Exercise objective — Read the lines below. Copy out any that hold the string "back".
====
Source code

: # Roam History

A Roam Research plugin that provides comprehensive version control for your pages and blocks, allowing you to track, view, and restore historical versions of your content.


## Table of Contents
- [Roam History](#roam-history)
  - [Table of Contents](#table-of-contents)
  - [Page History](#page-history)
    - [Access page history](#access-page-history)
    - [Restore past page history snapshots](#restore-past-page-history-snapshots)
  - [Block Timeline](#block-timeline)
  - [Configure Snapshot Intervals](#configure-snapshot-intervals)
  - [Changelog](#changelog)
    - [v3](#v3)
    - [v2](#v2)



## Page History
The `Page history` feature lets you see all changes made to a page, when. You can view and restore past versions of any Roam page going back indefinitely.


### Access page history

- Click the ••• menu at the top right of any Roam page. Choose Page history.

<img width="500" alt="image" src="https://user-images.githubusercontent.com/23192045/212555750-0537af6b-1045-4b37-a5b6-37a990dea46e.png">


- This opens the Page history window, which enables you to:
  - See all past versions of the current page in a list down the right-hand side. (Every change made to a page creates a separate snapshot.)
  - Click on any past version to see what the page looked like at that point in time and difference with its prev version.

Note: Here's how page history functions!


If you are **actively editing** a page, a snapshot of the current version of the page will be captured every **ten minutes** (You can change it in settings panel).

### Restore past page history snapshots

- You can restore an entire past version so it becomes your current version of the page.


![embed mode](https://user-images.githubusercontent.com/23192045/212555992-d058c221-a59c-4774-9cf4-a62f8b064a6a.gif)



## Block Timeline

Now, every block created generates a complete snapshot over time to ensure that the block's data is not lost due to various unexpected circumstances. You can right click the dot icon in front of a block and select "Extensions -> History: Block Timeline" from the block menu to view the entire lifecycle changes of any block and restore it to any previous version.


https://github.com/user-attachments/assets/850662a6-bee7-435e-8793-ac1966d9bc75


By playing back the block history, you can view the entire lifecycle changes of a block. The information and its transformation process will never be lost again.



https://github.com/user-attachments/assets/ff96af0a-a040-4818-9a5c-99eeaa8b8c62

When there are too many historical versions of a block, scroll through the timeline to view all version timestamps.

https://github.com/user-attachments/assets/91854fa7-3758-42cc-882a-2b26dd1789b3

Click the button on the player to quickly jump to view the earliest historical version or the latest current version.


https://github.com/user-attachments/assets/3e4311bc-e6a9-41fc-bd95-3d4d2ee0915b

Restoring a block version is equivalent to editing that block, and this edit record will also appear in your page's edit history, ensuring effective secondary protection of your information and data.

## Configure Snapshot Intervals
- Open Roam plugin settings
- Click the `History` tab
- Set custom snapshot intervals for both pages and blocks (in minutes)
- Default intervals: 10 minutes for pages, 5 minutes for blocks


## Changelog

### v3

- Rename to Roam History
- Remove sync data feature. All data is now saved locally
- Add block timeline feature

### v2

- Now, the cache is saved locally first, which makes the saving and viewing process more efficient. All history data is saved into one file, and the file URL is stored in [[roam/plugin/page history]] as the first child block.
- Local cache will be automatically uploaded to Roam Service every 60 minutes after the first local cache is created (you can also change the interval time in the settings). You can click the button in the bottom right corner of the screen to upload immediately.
====
Answer for the task —
The `Page history` feature lets you see all changes made to a page, when. You can view and restore past versions of any Roam page going back indefinitely.
By playing back the block history, you can view the entire lifecycle changes of a block. The information and its transformation process will never be lost again.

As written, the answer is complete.